Organizing knowledge with LLM-augmented tags

Get an LLM to manage your tags

My conclusion is that you want to create some kind of tag-like system but that it should be better than tags. Each topic, each claim, each piece of information, could be organized with tags that label them as relevant for certain areas of inquiry. You could imagine tags such as “historical”, “demographic”, “public perception”, “discrimination”, etc., which could be used in an attempt to make these diverse knowledge elements more readily navigable. This could work, or at least it could get you some of the way. My main concern is that the tags are not general enough. What if you were actually looking for something related to public perception but you didn’t think of phrasing it that way? Well, actually, this generality problem is exactly something an LLM would be well-suited to solving. It could maintain tags completely hidden from the user and, in response to user queries, look through the list of available tags and pull up the ones that seem relevant! You could even imagine using hundreds or thousands of tags using a multi-layer search process where the LLM first opens the broadest “folders” of tags that seem relevant, then searches within those for more specific tag folders, and so on. You could also have the system keep track of certain metrics relating to how difficult it was to find certain pieces of information and refactor its tagging structure accordingly.

Tag generation algorithm idea

For each node, you could ask an LLM “give me the top 3 tags you might use to organize this node within the scope of general public debate”. Then, for each tag, compare it to each existing top-level tag and ask whether to a) add it as a new top-level tag, b) merge it with an existing tag, or c) nest it under an existing tag. Then, once you know which top-level tags it belongs under, repeat the process but this time narrow the scope to within the selected top-level tags. Recursively repeat until you go down 5 or 10 layers. You may end up doing a lot of comparisons here so you may need to find a way to cull some of them — this is just the naive implementation. You could later refine the tags by measuring how salient they are to users with forms of A/B testing and a feedback mechanism.

This is actually not an easy problem. There are an almost unlimited number of tags that you could assign to a given node. To identify the ones that are appropriate to assign requires a lot of knowledge about the existing debate. The whole point is to make the content easier for people to navigate — this requires knowing a lot about the people doing the navigation, and about how they think.

Limiting the number of node subheadings

I believe it would be desirable to constrain the number of subheadings that a node can have because doing so would make for a cleaner presentation in the interface. A super long list of too-detailed topics is never good. Part of what makes for a good hierarchical organization scheme is a relatively balanced breakdown of items — no folder gets too many, no folder gets too few. So imposing constraints on the min and max subheading counts could be an important component of a system that automatically generates these things.

Other kinds of semantic organization/search

I originally thought you might want to do something at a deeper level of the ML stack, perhaps something adjacent to the semantic searches famously employed by RAG. But honestly, having LLM agents that manage and navigate traditional tag-based setups actually seems like a pretty good place to start. At least, I don’t see anything obviously wrong with that.

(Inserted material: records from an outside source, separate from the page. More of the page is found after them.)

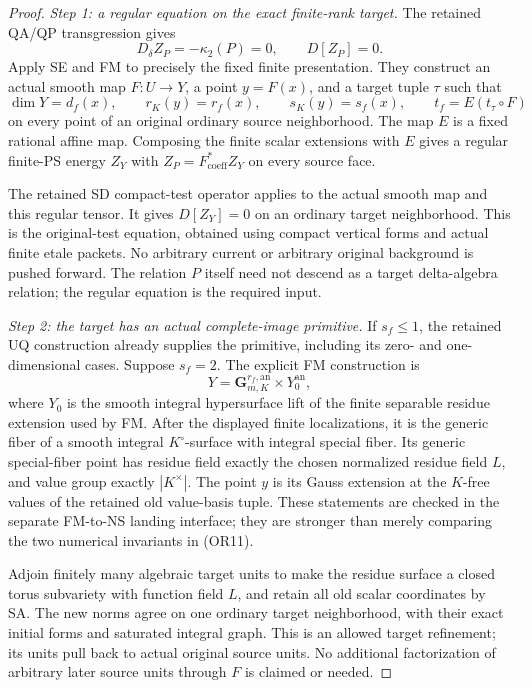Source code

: \begin{proof}
\emph{Step 1: a regular equation on the exact finite-rank target.}
The retained QA/QP transgression gives
\[
                        D_\delta Z_P=-\kappa_2(P)=0,
                         \qquad D[Z_P]=0.
\tag{OR10}
\]
Apply SE and FM to precisely the fixed finite presentation. They
construct an actual smooth map \(F:U\to Y\), a point \(y=F(x)\),
and a target tuple \(\tau\) such that
\[
 \dim Y=d_f(x),\qquad r_K(y)=r_f(x),\qquad s_K(y)=s_f(x),
                    \qquad t_f=E(t_\tau\circ F)
\tag{OR11}
\]
on every point of an original ordinary source neighborhood.
The map \(E\) is a fixed rational affine map. Composing the
finite scalar extensions with \(E\) gives a regular finite-PS
energy \(Z_Y\) with
\(Z_P=F^*_{\mathrm{coeff}}Z_Y\) on every source face.

The retained SD compact-test operator applies to the actual smooth
map and this regular tensor. It gives \(D[Z_Y]=0\) on an ordinary
target neighborhood. This is the original-test equation, obtained
using compact vertical forms and actual finite etale packets.
No arbitrary current or arbitrary original background is pushed
forward. The relation \(P\) itself need not descend as a target
delta-algebra relation; the regular equation is the required input.

\emph{Step 2: the target has an actual complete-image primitive.}
If \(s_f\le1\), the retained UQ construction already supplies the
primitive, including its zero- and one-dimensional cases. Suppose
\(s_f=2\). The explicit FM construction is
\[
                 Y=\mathbf G_{m,K}^{r_f,\mathrm{an}}
                              \times Y_0^{\mathrm{an}},
\tag{OR12}
\]
where \(Y_0\) is the smooth integral hypersurface lift of the
finite separable residue extension used by FM. After the displayed
finite localizations, it is the generic fiber of a smooth integral
\(K^\circ\)-surface with integral special fiber. Its generic
special-fiber point has residue field exactly the chosen normalized
residue field \(L\), and value group exactly \(|K^\times|\).
The point \(y\) is its Gauss extension at the \(K\)-free values
of the retained old value-basis tuple. These statements are checked
in the separate FM-to-NS landing interface; they are stronger than
merely comparing the two numerical invariants in (OR11).

Adjoin finitely many algebraic target units to make the residue
surface a closed torus subvariety with function field \(L\), and
retain all old scalar coordinates by SA. The new norms agree on
one ordinary target neighborhood, with their exact initial forms
and saturated integral graph. This is an allowed target refinement;
its units pull back to actual original source units. No additional
factorization of arbitrary later source units through \(F\) is
claimed or needed.


\end{proof}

Below are my notes, for reference, from Miro where I was attempting to map out the landscape of topics relating to homelessness.

Challenges to mapping

No single cause

Homelessness has no single cause. It is best understood as a confluence of overlapping factors. Therefore, a visual diagram is likely to have many overlapping edges.

No single way to model; all ways somewhat wrong

One way to understand the factors that lead to homelessness is by thinking about a combination of 1) underlying conditions and 2) precipitating events (triggers). So you could break down the root-level nodes into those two categories. However, you could also break down the root-level categories in terms of 1) economic factors, 2) political factors, and 3) cultural factors. In fact, you would expect that even researchers and authors on homelessness — among the most educated on the subject — would have disagreements about how best to break down the situation. Indeed, within the umbrella of psychology, there are entire fields dedicated to different ways of modelling the key factors that influence human thought and behaviour.

Additional lenses

You might also be interested in exploring the moral narratives around homelessness, the historical or geographical contexts, or the seasonal or demographic patterns.

Ideal view depends on the use case

There are different reasons that you might want to interact with a map about homelessness which would influence how the best-case map would look for you.

To develop an understanding of the shape of the issue
1. Priority on readability of breakdown
To examine different points of leverage by which the issue might be ameliorated
1. Requires asking questions “what if X were different?” and modelling outcomes
2. More important to model all relationships with weights; propagated scores

The mind map & tags

It actually seems to improve readability a lot to use a sort of “mind-map” view like this where the nodes are not claims but a set of branching categories or subtopics — perhaps clusters of claims. Maybe you could use some kind of tag-based system to make this happen?